To conduct the study, officials need to count vehicles during rush hours and off-peak times and develop a model for the counts, writes Romero in the memo, calling such an undertaking "labor intensive." The work includes studying the intersections with Rodeo from Cerrillos to Zia, then along Zia where it intersects with Camino Carlos Rey and Yucca Road.

Romero says officials will next decide whether to conduct a similar count on either St. Francis Drive or Airport Road.

If the data shows a signal at Rodeo and Cerrillos is out-of-step with traffic patterns, for example, Romero says officials might reprogram the signal-timing software, or a fix could call for new hardware.

Meanwhile, whether Zia is further affected by trains remains up in the air.

While some motorists say they worry that car traffic will get worse if and when trains begin to board and alight passengers at a station near the corner of Zia and St.
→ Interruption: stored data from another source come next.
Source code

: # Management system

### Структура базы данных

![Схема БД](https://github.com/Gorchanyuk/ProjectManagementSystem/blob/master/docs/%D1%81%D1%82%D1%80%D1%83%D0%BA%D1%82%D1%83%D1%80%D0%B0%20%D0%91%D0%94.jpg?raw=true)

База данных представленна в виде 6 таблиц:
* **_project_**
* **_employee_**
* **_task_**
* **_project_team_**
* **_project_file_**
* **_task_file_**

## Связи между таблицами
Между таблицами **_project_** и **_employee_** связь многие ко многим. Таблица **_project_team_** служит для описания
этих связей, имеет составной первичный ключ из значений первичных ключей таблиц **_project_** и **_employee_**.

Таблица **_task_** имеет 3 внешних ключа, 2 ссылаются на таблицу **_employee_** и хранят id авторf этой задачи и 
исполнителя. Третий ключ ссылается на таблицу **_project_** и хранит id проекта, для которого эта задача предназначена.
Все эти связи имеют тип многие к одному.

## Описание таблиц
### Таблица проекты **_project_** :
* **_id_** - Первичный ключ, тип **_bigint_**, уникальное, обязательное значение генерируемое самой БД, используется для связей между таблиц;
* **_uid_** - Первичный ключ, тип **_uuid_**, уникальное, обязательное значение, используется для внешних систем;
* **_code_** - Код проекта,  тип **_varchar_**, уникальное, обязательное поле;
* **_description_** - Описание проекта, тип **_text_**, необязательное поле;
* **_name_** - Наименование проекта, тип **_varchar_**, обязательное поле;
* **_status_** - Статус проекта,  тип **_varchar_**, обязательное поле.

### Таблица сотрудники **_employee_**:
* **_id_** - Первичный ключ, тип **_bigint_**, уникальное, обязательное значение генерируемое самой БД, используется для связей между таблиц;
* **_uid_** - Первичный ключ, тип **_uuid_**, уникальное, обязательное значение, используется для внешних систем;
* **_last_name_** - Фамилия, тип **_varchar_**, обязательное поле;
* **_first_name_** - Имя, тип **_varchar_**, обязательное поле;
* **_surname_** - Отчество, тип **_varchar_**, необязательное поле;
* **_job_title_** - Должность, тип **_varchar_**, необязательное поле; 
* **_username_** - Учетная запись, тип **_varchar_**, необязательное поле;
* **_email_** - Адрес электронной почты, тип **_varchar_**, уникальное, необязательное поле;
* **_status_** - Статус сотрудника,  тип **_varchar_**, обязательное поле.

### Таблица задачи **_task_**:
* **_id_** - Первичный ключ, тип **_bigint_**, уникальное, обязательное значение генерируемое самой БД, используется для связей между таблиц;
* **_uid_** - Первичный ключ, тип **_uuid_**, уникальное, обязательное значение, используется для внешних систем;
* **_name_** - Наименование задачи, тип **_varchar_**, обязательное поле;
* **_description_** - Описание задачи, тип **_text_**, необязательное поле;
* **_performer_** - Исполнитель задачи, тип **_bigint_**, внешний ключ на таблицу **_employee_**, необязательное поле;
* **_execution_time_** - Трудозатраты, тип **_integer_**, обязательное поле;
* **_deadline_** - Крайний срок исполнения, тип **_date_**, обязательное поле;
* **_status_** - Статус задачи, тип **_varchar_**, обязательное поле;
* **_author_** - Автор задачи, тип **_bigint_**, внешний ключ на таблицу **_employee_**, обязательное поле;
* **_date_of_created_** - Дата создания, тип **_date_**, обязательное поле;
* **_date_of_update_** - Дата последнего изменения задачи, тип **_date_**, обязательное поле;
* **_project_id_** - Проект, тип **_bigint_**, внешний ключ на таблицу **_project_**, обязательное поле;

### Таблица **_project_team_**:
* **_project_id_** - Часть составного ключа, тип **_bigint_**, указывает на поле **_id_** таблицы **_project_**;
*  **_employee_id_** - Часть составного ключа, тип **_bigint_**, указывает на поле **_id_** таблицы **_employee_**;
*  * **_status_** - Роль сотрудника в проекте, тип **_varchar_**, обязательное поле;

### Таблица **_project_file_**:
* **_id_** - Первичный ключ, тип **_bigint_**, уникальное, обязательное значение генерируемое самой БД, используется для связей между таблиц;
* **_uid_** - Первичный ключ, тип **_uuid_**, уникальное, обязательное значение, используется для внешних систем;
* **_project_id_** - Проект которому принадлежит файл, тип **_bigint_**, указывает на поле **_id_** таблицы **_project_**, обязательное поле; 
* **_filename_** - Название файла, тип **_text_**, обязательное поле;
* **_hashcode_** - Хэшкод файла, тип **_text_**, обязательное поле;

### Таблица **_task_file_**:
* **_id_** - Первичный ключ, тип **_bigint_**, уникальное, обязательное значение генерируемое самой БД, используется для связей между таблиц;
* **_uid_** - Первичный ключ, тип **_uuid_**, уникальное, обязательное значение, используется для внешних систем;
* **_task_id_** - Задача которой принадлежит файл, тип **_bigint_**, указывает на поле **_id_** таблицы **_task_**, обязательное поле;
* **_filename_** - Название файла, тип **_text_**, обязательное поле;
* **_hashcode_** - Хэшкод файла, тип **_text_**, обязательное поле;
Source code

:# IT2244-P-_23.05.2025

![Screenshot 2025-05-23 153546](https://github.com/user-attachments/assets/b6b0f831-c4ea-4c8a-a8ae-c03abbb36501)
Francis Drive, others argue that the train will effectively remove cars from the road because some areas residents choose to commute on public transit.

Planners have now completed test stops at the station following a review by the Federal Railroad Administration, which pushed the test stops back to January. The federal officials visited Santa Fe to review its "Quiet Zone" status in the wake of two incidents in which the Rail Runner fatally struck cyclists last year.

FRA rules require locomotive engineers to sound horns for at least 15 seconds before all public-grade crossings. Exemptions allow localities to establish quiet zones where locomotives agree to cease using horns, as in Santa Fe.

Now it's up to officials in Santa Fe to agree to open the stop.

Keith Wilson, a senior planner at the Metropolitan Planning Organization, tells SFR he'll be reviewing results of the test stops this week before reporting them to City Manager Bryan Snyder.

The study measured how far traffic backed up at the intersection when the railroad crossing arms were down for longer than are required today by passing trains, simulating what will happen when the stop is in use.

Merritt Brown, whose development firm owns the land where the stop is located, said he's waiting to hear from the city on its decision to open the stop and whether any improvements need to be made. Years ago, Brown says the firm committed to help pay for and construct some upgrades, such as sidewalks and lights near the station.

Regardless of whether officials decide to open the stop, says Brown, his firm will develop the land.

The firm's development plans stirred contention among neighbors, some of whom eventually persuaded state lawmakers to fund a Department of Transportation study on the traffic impact of opening the stop. The $55,000 analysis, completed in February 2014, said that immediately opening the station might not make traffic conditions worse, but it recommends another lane be added on Zia Road.